Ireland’s greatest export has always been its people, so the saying goes, and in recent years Ireland’s cultural output – in film, music, dance and literature – has also emerged as wildly popular, particularly in the United States.
Start with film, where actors like Cillian Murphy, Barry Keoghan and Kerry Condon are winning both popular acclaim and industry awards, joining veteran Irish actors like Liam Neeson, Colin Farrell and Brenda Fricker.
In 2023, the Irish garnered a record-breaking 14 Oscar nominations, and 12 nominations in 2024, including a best actor nomination for Cillian Murphy for his lead role in Oppenheimer, and another 11 for Dublin-based Element Pictures, for its film Poor Things.
Ireland has long been an ideal film location for iconic films stretching back to the beginning of movie-making. In recent years, movies and TV series such as Game of Thrones, Star Wars, Normal People, Derry Girls and Banshees of Inisherinhave all been filmed in Ireland.
In music, Bono and U2 made Grammy history in February with the first live broadcast performance from Sphere in Las Vegas to the Grammy Awards show in Santa Monica. Bono and the band have won 22 Grammys over their distinguished careers.
This spring Wicklow-born singer/songwriter Hozier is on a 37-city concert tour, including the Boston Calling Festival in May, New York City in June and Bangor, Maine in July.
Ireland’s two home-grown dance troupes, Riverdance and Lord of the Dance, have been performing continuously since their debut in the 1990s.
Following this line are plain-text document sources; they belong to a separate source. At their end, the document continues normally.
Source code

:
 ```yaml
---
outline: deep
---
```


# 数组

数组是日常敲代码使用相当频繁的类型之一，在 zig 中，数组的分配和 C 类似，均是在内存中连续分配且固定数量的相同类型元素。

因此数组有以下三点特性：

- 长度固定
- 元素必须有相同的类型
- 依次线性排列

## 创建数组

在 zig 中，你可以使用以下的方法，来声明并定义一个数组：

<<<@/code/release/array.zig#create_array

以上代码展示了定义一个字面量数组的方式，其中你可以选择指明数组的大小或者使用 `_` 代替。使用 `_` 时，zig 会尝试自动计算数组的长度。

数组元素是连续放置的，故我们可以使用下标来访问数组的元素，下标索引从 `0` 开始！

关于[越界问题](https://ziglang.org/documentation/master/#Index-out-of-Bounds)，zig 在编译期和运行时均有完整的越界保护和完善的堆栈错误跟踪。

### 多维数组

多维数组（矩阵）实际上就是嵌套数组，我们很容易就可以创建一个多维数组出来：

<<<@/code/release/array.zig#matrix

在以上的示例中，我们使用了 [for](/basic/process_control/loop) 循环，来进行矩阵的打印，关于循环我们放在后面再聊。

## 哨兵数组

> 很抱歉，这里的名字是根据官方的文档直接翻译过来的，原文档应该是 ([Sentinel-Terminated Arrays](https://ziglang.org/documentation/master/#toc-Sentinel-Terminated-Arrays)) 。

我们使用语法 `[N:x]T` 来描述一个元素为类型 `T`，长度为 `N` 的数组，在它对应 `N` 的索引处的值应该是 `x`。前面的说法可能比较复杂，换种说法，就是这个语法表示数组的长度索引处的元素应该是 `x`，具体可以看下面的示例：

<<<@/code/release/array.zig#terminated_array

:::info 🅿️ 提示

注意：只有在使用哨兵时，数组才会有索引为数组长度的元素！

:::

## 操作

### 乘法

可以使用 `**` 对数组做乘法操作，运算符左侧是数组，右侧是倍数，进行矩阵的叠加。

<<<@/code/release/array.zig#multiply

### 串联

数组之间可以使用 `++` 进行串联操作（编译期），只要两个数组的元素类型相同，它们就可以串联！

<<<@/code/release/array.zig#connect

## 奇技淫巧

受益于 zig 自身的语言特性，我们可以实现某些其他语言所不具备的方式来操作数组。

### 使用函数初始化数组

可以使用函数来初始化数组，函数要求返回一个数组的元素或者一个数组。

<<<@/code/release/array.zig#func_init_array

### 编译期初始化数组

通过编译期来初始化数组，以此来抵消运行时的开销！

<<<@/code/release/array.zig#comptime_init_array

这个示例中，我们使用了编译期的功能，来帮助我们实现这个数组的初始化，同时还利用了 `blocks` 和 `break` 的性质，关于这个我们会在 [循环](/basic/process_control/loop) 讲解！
Sharing the intricacies and ingenuity of Irish dance with a contemporary flair, these shows have reached millions of people. This spring, Lord of the Dance visits Lowell and Worcester, MA in March, part of a 40 city world tour, while Riverdance’s 2024 tour includes a summer stint at the Gaiety Theatre in Dublin from June 5 to September 8.
In literature, a new generation of Irish writers has reshaped the Irish voice while producing great literature. Conor McPherson, former Laureate for Irish Fiction and himself an accomplished playwright and novelist, said Ireland is in the ‘golden age of Irish prose writing, noting, “there is such immense diversity of purpose and difference of styles. That is the great wealth of the present moment.”
Just a selection of Irish writers to read this year include female novelists Anne Enright, Claire Keegan, Elaine Feeney, Louise Kennedy and Anna Burns, and male writers Paul Lynch, Donal Ryan, Paul Murray, Rob Doyle and Michael Magee.